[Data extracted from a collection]
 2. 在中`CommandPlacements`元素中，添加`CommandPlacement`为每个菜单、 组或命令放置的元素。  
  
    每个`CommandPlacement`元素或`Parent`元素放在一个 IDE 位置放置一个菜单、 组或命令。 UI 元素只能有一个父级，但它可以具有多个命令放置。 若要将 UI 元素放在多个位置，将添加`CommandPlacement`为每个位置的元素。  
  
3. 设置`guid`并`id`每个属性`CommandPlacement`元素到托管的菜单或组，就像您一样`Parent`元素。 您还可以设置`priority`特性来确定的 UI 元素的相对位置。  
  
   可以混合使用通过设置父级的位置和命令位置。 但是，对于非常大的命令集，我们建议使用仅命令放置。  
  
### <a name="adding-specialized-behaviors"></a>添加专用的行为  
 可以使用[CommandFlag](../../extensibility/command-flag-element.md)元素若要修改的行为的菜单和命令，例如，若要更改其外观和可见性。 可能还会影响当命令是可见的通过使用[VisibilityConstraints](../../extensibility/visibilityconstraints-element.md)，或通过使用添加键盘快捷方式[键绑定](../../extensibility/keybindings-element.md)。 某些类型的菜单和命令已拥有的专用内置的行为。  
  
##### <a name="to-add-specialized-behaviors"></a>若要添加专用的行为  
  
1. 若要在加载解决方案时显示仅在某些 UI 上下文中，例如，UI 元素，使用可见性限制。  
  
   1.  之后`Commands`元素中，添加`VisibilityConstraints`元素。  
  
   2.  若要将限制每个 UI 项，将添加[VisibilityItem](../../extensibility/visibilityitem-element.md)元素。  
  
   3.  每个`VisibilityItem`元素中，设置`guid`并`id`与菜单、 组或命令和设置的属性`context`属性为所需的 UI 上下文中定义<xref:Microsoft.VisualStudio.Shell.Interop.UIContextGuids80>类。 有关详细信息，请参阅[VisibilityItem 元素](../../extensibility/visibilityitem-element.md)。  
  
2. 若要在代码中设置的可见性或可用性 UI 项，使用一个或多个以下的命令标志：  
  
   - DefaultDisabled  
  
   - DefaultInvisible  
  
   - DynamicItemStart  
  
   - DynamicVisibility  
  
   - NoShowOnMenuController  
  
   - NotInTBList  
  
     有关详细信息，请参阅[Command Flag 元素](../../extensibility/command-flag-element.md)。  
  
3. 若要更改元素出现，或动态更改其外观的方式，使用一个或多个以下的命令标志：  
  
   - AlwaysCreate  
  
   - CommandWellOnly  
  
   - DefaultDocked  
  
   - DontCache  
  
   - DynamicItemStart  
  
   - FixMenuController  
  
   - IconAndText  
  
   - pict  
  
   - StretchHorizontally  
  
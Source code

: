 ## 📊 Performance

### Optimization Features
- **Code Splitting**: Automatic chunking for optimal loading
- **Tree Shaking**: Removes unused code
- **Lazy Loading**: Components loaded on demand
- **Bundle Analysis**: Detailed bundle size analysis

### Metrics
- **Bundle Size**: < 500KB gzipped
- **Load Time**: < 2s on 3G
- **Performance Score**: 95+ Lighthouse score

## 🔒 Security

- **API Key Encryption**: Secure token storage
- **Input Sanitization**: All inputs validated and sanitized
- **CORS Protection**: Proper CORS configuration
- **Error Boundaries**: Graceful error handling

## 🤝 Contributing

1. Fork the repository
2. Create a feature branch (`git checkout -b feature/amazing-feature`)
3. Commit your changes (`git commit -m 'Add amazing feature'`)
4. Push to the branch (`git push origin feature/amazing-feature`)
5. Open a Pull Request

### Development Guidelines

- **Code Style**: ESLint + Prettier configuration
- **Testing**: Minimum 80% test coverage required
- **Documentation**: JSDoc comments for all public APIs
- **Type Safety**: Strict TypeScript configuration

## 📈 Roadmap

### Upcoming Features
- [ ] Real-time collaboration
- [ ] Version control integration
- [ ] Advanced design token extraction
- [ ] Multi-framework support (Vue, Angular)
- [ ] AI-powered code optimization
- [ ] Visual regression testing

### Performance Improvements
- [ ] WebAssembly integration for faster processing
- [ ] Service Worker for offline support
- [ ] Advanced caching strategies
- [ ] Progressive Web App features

- WORK INSTRUCTIONS:
Copy each line above that contains the string "integration".

- EXERCISE SOLUTION:
- [ ] Version control integration
- [ ] WebAssembly integration for faster processing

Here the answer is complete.